● Source texts of formatted documents:
>>>>>

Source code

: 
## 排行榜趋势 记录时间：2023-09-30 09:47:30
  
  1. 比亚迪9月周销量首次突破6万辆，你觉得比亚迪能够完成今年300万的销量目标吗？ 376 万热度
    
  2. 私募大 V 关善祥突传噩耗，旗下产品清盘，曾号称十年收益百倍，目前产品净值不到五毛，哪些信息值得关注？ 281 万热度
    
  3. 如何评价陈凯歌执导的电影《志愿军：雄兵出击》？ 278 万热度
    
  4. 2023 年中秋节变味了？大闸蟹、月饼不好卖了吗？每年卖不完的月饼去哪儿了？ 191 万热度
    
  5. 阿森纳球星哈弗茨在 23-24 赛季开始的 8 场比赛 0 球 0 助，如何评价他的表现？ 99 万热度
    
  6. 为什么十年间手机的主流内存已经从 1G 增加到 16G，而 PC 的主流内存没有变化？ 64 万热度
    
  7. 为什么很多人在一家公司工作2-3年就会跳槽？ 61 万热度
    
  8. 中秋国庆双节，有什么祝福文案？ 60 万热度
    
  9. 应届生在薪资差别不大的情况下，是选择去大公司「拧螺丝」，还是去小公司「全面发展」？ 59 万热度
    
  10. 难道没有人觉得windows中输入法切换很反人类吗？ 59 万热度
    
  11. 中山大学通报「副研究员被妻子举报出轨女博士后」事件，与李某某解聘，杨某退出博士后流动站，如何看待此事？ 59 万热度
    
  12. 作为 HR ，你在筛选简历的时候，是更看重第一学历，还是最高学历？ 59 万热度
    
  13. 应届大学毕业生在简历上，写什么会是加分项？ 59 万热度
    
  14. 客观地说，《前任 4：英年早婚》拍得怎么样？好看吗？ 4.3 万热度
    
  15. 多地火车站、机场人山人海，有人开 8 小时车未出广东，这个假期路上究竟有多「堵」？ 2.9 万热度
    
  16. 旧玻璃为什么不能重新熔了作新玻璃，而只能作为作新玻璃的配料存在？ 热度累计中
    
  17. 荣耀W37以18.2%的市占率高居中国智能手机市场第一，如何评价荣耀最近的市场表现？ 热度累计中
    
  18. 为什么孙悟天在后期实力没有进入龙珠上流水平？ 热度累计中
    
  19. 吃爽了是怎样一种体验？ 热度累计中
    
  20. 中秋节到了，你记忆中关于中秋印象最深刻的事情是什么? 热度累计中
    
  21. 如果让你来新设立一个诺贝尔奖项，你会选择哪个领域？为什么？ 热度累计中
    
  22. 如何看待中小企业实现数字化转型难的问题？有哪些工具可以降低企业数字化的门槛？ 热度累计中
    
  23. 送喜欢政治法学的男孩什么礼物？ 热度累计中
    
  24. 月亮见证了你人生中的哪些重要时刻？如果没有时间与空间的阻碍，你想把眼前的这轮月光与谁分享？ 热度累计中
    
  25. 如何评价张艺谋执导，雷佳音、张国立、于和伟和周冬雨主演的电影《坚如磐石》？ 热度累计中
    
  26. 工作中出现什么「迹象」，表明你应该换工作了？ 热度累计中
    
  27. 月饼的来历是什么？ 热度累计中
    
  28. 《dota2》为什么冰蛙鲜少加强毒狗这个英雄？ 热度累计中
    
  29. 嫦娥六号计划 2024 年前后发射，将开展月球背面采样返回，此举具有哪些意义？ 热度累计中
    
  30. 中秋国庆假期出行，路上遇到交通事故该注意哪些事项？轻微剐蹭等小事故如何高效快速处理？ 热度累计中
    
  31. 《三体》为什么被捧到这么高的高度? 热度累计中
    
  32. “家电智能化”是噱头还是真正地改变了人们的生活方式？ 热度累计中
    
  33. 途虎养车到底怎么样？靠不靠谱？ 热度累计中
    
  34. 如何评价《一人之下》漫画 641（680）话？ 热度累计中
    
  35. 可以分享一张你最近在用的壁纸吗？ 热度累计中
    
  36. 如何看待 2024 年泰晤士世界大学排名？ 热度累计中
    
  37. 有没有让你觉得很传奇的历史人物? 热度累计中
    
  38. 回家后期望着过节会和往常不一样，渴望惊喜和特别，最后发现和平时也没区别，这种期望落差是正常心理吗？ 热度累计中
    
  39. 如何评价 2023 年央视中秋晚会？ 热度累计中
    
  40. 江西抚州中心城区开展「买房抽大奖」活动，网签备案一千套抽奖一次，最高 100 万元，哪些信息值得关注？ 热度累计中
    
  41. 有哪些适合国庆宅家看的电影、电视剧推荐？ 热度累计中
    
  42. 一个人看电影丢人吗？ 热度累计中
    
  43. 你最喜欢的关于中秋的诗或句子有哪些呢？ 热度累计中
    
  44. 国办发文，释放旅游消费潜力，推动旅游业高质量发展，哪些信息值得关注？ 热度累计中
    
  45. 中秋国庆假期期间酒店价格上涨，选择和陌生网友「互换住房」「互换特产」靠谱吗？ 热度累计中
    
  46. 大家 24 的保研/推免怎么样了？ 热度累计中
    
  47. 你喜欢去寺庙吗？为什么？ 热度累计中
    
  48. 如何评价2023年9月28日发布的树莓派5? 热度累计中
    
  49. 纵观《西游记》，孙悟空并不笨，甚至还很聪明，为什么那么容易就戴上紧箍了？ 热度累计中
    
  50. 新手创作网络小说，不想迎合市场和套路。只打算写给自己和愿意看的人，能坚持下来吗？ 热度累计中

<<<<<
>>>>>

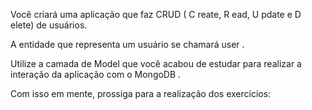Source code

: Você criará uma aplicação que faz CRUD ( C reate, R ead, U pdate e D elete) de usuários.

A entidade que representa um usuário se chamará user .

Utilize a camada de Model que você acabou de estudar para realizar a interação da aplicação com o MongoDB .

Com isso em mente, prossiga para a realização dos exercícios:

<<<<<

● Description of the task:
Out of the records above, pick each line that contains the string "aplicação".

● Output for this task:
: Você criará uma aplicação que faz CRUD ( C reate, R ead, U pdate e D elete) de usuários.
Utilize a camada de Model que você acabou de estudar para realizar a interação da aplicação com o MongoDB .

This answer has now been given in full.